*** Begin section ***
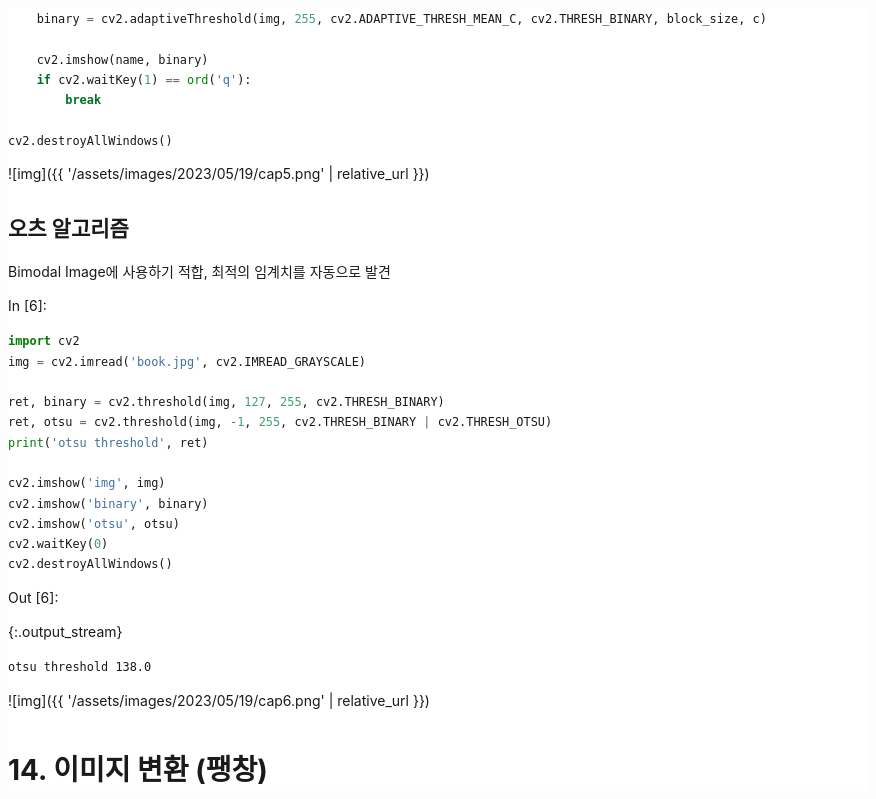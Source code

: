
 ```python
    binary = cv2.adaptiveThreshold(img, 255, cv2.ADAPTIVE_THRESH_MEAN_C, cv2.THRESH_BINARY, block_size, c)
    
    cv2.imshow(name, binary)
    if cv2.waitKey(1) == ord('q'):
        break

cv2.destroyAllWindows()
```

</div>

![img]({{ '/assets/images/2023/05/19/cap5.png' | relative_url }})

## 오츠 알고리즘
Bimodal Image에 사용하기 적합, 최적의 임계치를 자동으로 발견

<div class="in_prompt">
In&nbsp;[6]:
</div>

<div class="input_area" markdown="1">

```python
import cv2
img = cv2.imread('book.jpg', cv2.IMREAD_GRAYSCALE)

ret, binary = cv2.threshold(img, 127, 255, cv2.THRESH_BINARY)
ret, otsu = cv2.threshold(img, -1, 255, cv2.THRESH_BINARY | cv2.THRESH_OTSU)
print('otsu threshold', ret)

cv2.imshow('img', img)
cv2.imshow('binary', binary)
cv2.imshow('otsu', otsu)
cv2.waitKey(0)
cv2.destroyAllWindows()
```

</div>

<div class="output_prompt">
Out&nbsp;[6]:
</div>

{:.output_stream}

```
otsu threshold 138.0

```

![img]({{ '/assets/images/2023/05/19/cap6.png' | relative_url }})

# 14. 이미지 변환 (팽창)
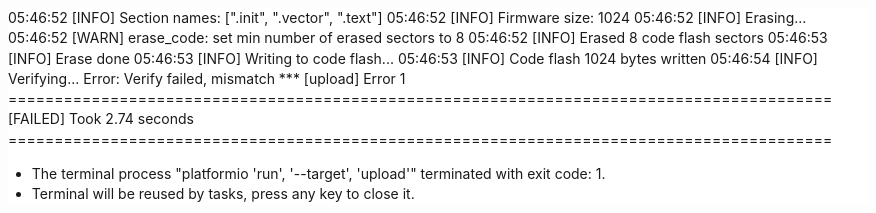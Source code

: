 05:46:52 [INFO] Section names: [".init", ".vector", ".text"]
05:46:52 [INFO] Firmware size: 1024
05:46:52 [INFO] Erasing...
05:46:52 [WARN] erase_code: set min number of erased sectors to 8
05:46:52 [INFO] Erased 8 code flash sectors
05:46:53 [INFO] Erase done
05:46:53 [INFO] Writing to code flash...
05:46:53 [INFO] Code flash 1024 bytes written
05:46:54 [INFO] Verifying...
Error: Verify failed, mismatch
*** [upload] Error 1
========================================================================================= [FAILED] Took 2.74 seconds =========================================================================================

 *  The terminal process "platformio 'run', '--target', 'upload'" terminated with exit code: 1. 
 *  Terminal will be reused by tasks, press any key to close it. 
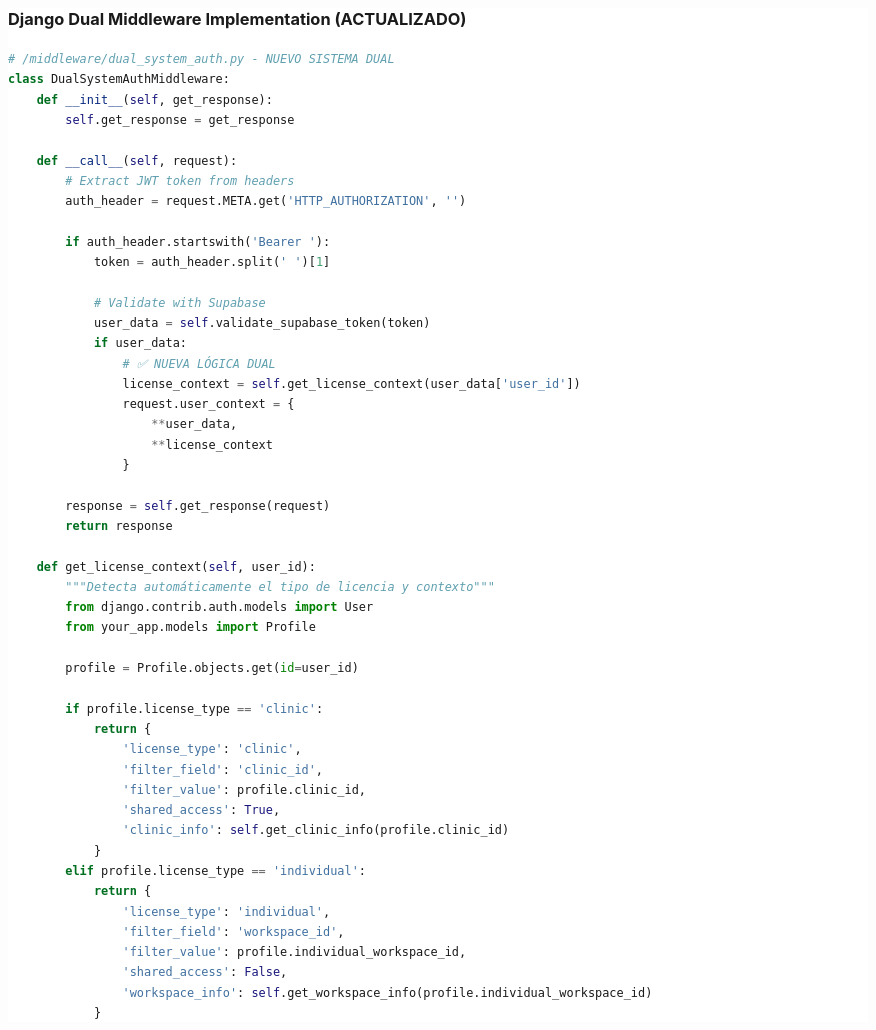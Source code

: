 ### **Django Dual Middleware Implementation (ACTUALIZADO)**
```python
# /middleware/dual_system_auth.py - NUEVO SISTEMA DUAL
class DualSystemAuthMiddleware:
    def __init__(self, get_response):
        self.get_response = get_response

    def __call__(self, request):
        # Extract JWT token from headers
        auth_header = request.META.get('HTTP_AUTHORIZATION', '')
        
        if auth_header.startswith('Bearer '):
            token = auth_header.split(' ')[1]
            
            # Validate with Supabase
            user_data = self.validate_supabase_token(token)
            if user_data:
                # ✅ NUEVA LÓGICA DUAL
                license_context = self.get_license_context(user_data['user_id'])
                request.user_context = {
                    **user_data,
                    **license_context
                }
        
        response = self.get_response(request)
        return response
    
    def get_license_context(self, user_id):
        """Detecta automáticamente el tipo de licencia y contexto"""
        from django.contrib.auth.models import User
        from your_app.models import Profile
        
        profile = Profile.objects.get(id=user_id)
        
        if profile.license_type == 'clinic':
            return {
                'license_type': 'clinic',
                'filter_field': 'clinic_id',
                'filter_value': profile.clinic_id,
                'shared_access': True,
                'clinic_info': self.get_clinic_info(profile.clinic_id)
            }
        elif profile.license_type == 'individual':
            return {
                'license_type': 'individual',
                'filter_field': 'workspace_id', 
                'filter_value': profile.individual_workspace_id,
                'shared_access': False,
                'workspace_info': self.get_workspace_info(profile.individual_workspace_id)
            }
```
*** End section ***
* [Exercise aim]: Please give back an exact copy of the entries above from their first line through the line containing "05:46:53 [INFO] Code flash 1024 bytes written", leaving the pictures aside.

* [Answer space]:
Source code

:
 ```python
    binary = cv2.adaptiveThreshold(img, 255, cv2.ADAPTIVE_THRESH_MEAN_C, cv2.THRESH_BINARY, block_size, c)
    
    cv2.imshow(name, binary)
    if cv2.waitKey(1) == ord('q'):
        break

cv2.destroyAllWindows()
```

</div>

![img]({{ '/assets/images/2023/05/19/cap5.png' | relative_url }})

## 오츠 알고리즘
Bimodal Image에 사용하기 적합, 최적의 임계치를 자동으로 발견

<div class="in_prompt">
In&nbsp;[6]:
</div>

<div class="input_area" markdown="1">

```python
import cv2
img = cv2.imread('book.jpg', cv2.IMREAD_GRAYSCALE)

ret, binary = cv2.threshold(img, 127, 255, cv2.THRESH_BINARY)
ret, otsu = cv2.threshold(img, -1, 255, cv2.THRESH_BINARY | cv2.THRESH_OTSU)
print('otsu threshold', ret)

cv2.imshow('img', img)
cv2.imshow('binary', binary)
cv2.imshow('otsu', otsu)
cv2.waitKey(0)
cv2.destroyAllWindows()
```

</div>

<div class="output_prompt">
Out&nbsp;[6]:
</div>

{:.output_stream}

```
otsu threshold 138.0

```

![img]({{ '/assets/images/2023/05/19/cap6.png' | relative_url }})

# 14. 이미지 변환 (팽창)
Source code

: 05:46:52 [INFO] Section names: [".init", ".vector", ".text"]
05:46:52 [INFO] Firmware size: 1024
05:46:52 [INFO] Erasing...
05:46:52 [WARN] erase_code: set min number of erased sectors to 8
05:46:52 [INFO] Erased 8 code flash sectors
05:46:53 [INFO] Erase done
05:46:53 [INFO] Writing to code flash...
05:46:53 [INFO] Code flash 1024 bytes written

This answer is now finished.